My inner eight-year-old discovered that Darwin’s manuscripts and correspondence are full of humorous details, from the perils of storing insect specimens in your mouth, to the fate of that most-famous manuscript On the Origin of Species — used as scrap paper by Darwin’s children to sketch ‘the battle of the fruits and vegetables’.

Humour is a great way to hook young readers, but these misadventures have a second important role. They show children that scientists — even the grumpy-looking ones in textbooks — are people just like them. People who make mistakes. People who aren’t born with all the answers, only questions.

Children relate to this. They instinctively ‘think scientifically’ as they explore the world. Show a group of five-year-olds how frogspawn turns to tadpole turns to frog, and hands shoot up to ask, ‘If frogs lay eggs, where did the first frog come from?’ The challenge of primary science teaching is to harness this curiosity, and let children take the lead. It can be difficult within a curriculum that is too easily reduced to a list of dry facts.

A good children’s science book is nothing like a textbook. It’s an opportunity to tell a complete story that helps children make connections between bite-sized facts and the bigger picture. Make a topic relevant to a child’s life, and you can direct that all-important curiosity exactly where you want it. A relatable story is just the start. Every page, paragraph and sentence must work hard to weave in the science while living up to the promise of your attention-grabbing angle.

The writer must resist the temptation to include everything. First drafts are often double the length of the final text, and the real work comes in deciding what to leave out. Aim to entertain as well as explain, and children will be hooked on science by the time the facts become important for passing exams.

On the first stop of his Beagle voyage, Darwin wrote home bursting with pride at his first discovery: an octopus that he was sure was new to science. His mentor was quick to point out that English beaches were crawling with these cephalopods, but this didn’t diminish Darwin’s excitement in discovering something new to him for the first time.
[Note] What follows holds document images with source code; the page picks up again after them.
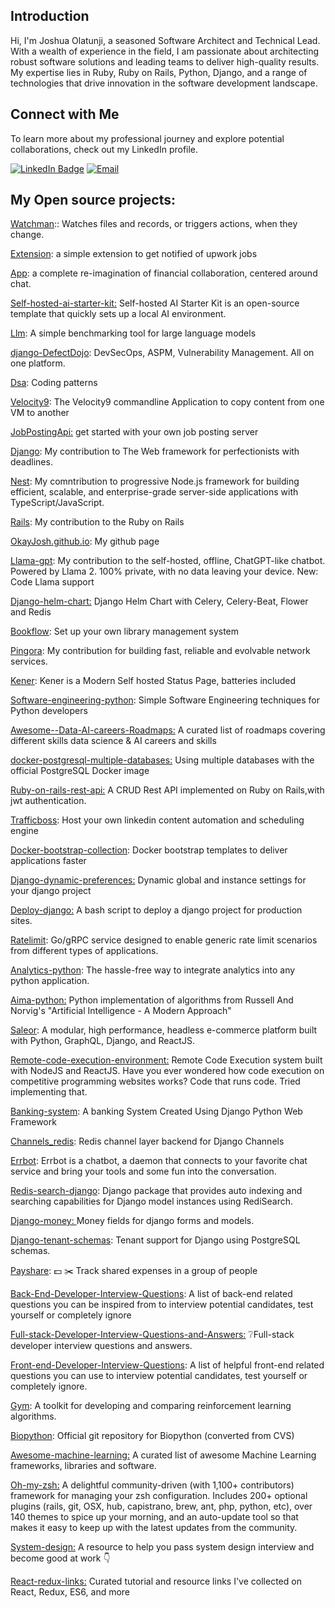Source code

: ## Introduction

Hi, I'm Joshua Olatunji, a seasoned Software Architect and Technical Lead. With a wealth of experience in the field, I am passionate about architecting robust software solutions and leading teams to deliver high-quality results. My expertise lies in Ruby, Ruby on Rails, Python, Django, and a range of technologies that drive innovation in the software development landscape.

## Connect with Me

To learn more about my professional journey and explore potential collaborations, check out my LinkedIn profile.

[![LinkedIn Badge](https://img.shields.io/badge/-LinkedIn-blue?style=flat-square&logo=Linkedin&logoColor=white&link=https://www.linkedin.com/in/okayjosh/)](https://www.linkedin.com/in/okayjosh/)
[![Email](https://img.shields.io/badge/Email-joshua%40etentlabs.com-brightgreen)](mailto:joshua@etentlabs.com)



## My Open source projects:

[Watchman](https://github.com/OkayJosh/watchman):: Watches files and records, or triggers actions, when they change.

[Extension](https://github.com/OkayJosh/extension): a simple extension to get notified of upwork jobs

[App](https://github.com/OkayJosh/App): a complete re-imagination of financial collaboration, centered around chat.

[Self-hosted-ai-starter-kit:](https://github.com/OkayJosh/self-hosted-ai-starter-kit)  Self-hosted AI Starter Kit is an open-source template that quickly sets up a local AI environment. 

[Llm](https://github.com/OkayJosh/llm): A simple benchmarking tool for large language models

[django-DefectDojo](https://github.com/OkayJosh/django-DefectDojo): DevSecOps, ASPM, Vulnerability Management. All on one platform.

[Dsa](https://github.com/OkayJosh/dsa): Coding patterns 

[Velocity9](https://github.com/OkayJosh/Velocity9): The Velocity9 commandline Application to copy content from one VM to another

[JobPostingApi:](https://github.com/OkayJosh/JobPostingApi) get started with your own job posting server

[Django](https://github.com/OkayJosh/django): My contribution to The Web framework for perfectionists with deadlines.

[Nest](https://github.com/OkayJosh/nest): My comntribution to progressive Node.js framework for building efficient, scalable, and enterprise-grade server-side applications with TypeScript/JavaScript.

[Rails](https://github.com/OkayJosh/rails): My contribution to the Ruby on Rails

[OkayJosh.github.io](https://github.com/OkayJosh/OkayJosh.github.io): My github page

[Llama-gpt](https://github.com/OkayJosh/llama-gpt): My contribution to the self-hosted, offline, ChatGPT-like chatbot. Powered by Llama 2. 100% private, with no data leaving your device. New: Code Llama support

[Django-helm-chart:](https://github.com/OkayJosh/django-helm-chart) Django Helm Chart with Celery, Celery-Beat, Flower and Redis

[Bookflow](https://github.com/OkayJosh/bookflow): Set up your own library management system

[Pingora](https://github.com/OkayJosh/pingora): My contribution for building fast, reliable and evolvable network services.

[Kener](https://github.com/OkayJosh/kener): Kener is a Modern Self hosted Status Page, batteries included

[Software-engineering-python](https://github.com/OkayJosh/software-engineering-python): Simple Software Engineering techniques for Python developers

[Awesome--Data-AI-careers-Roadmaps:](https://github.com/OkayJosh/Awesome--Data-AI-careers-Roadmaps) A curated list of roadmaps covering different skills data science & AI careers and skills

[docker-postgresql-multiple-databases:](https://github.com/OkayJosh/docker-postgresql-multiple-databases) Using multiple databases with the official PostgreSQL Docker image

[Ruby-on-rails-rest-api:](https://github.com/OkayJosh/ruby-on-rails-rest-api) A CRUD Rest API implemented on Ruby on Rails,with jwt authentication.

[Trafficboss](https://github.com/OkayJosh/trafficboss): Host your own linkedin content automation and scheduling engine

[Docker-bootstrap-collection](https://github.com/OkayJosh/docker-bootstrap-collection): Docker bootstrap templates to deliver applications faster

[Django-dynamic-preferences:](https://github.com/OkayJosh/django-dynamic-preferences) Dynamic global and instance settings for your django project

[Deploy-django:](https://github.com/OkayJosh/deploy-django) A bash script to deploy a django project for production sites.

[Ratelimit](https://github.com/OkayJosh/ratelimit): Go/gRPC service designed to enable generic rate limit scenarios from different types of applications.

[Analytics-python](https://github.com/OkayJosh/analytics-python): The hassle-free way to integrate analytics into any python application.

[Aima-python:](https://github.com/OkayJosh/aima-python) Python implementation of algorithms from Russell And Norvig's "Artificial Intelligence - A Modern Approach"

[Saleor](https://github.com/OkayJosh/saleor): A modular, high performance, headless e-commerce platform built with Python, GraphQL, Django, and ReactJS.

[Remote-code-execution-environment:](https://github.com/OkayJosh/remote-code-execution-environment) Remote Code Execution system built with NodeJS and ReactJS. Have you ever wondered how code execution on competitive programming websites works? Code that runs code. Tried implementing that.

[Banking-system](https://github.com/OkayJosh/banking-system): A banking System Created Using Django Python Web Framework

[Channels_redis](https://github.com/OkayJosh/channels_redis): Redis channel layer backend for Django Channels

[Errbot](https://github.com/OkayJosh/errbot): Errbot is a chatbot, a daemon that connects to your favorite chat service and bring your tools and some fun into the conversation.

[Redis-search-django](https://github.com/OkayJosh/redis-search-django): Django package that provides auto indexing and searching capabilities for Django model instances using RediSearch.

[Django-money: ](https://github.com/OkayJosh/django-money)Money fields for django forms and models.

[Django-tenant-schemas](https://github.com/OkayJosh/django-tenant-schemas): Tenant support for Django using PostgreSQL schemas.

[Payshare](https://github.com/OkayJosh/payshare): 💵 ✂️ Track shared expenses in a group of people

[Back-End-Developer-Interview-Questions](https://github.com/OkayJosh/Back-End-Developer-Interview-Questions): A list of back-end related questions you can be inspired from to interview potential candidates, test yourself or completely ignore

[Full-stack-Developer-Interview-Questions-and-Answers:](https://github.com/OkayJosh/Full-stack-Developer-Interview-Questions-and-Answers) ❔Full-stack developer interview questions and answers.

[Front-end-Developer-Interview-Questions](https://github.com/OkayJosh/Front-end-Developer-Interview-Questions): A list of helpful front-end related questions you can use to interview potential candidates, test yourself or completely ignore.

[Gym](https://github.com/OkayJosh/gym): A toolkit for developing and comparing reinforcement learning algorithms.

[Biopython](https://github.com/OkayJosh/biopython): Official git repository for Biopython (converted from CVS)

[Awesome-machine-learning:](https://github.com/OkayJosh/awesome-machine-learning) A curated list of awesome Machine Learning frameworks, libraries and software.

[Oh-my-zsh:](https://github.com/OkayJosh/oh-my-zsh) A delightful community-driven (with 1,100+ contributors) framework for managing your zsh configuration. Includes 200+ optional plugins (rails, git, OSX, hub, capistrano, brew, ant, php, python, etc), over 140 themes to spice up your morning, and an auto-update tool so that makes it easy to keep up with the latest updates from the community.

[System-design:](https://github.com/systemdesign42/system-design) A resource to help you pass system design interview and become good at work 👇

[React-redux-links:](https://github.com/OkayJosh/react-redux-links) Curated tutorial and resource links I've collected on React, Redux, ES6, and more
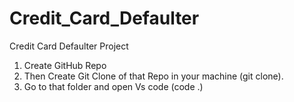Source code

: # Credit_Card_Defaulter
Credit Card Defaulter Project

1. Create GitHub Repo
2. Then Create Git Clone of that Repo in your machine (git clone).
3. Go to that folder and open Vs code (code .)
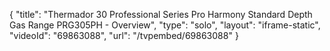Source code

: {
    "title": "Thermador 30 Professional Series Pro Harmony Standard Depth Gas Range PRG305PH - Overview",
    "type": "solo",
    "layout": "iframe-static",
    "videoId": "69863088",
    "url": "\/tvpembed\/69863088"
}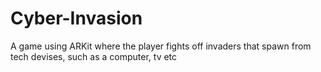# Cyber-Invasion
A game using ARKit where the player fights off invaders that spawn from tech devises, such as a computer, tv etc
When I write a science biography, explanation or hands-on activity, I aim to give readers the same feeling. If I can encourage children to pick up the book, think ‘wow’, and keep reading, I’ll know I’ve done a good job.

If they decide to close the book, head outside and start hunting for beetles instead . . . well, then I’ll know I’ve done a really good job.

(Just don’t do as Darwin did, and pop one in your mouth for safe-keeping.)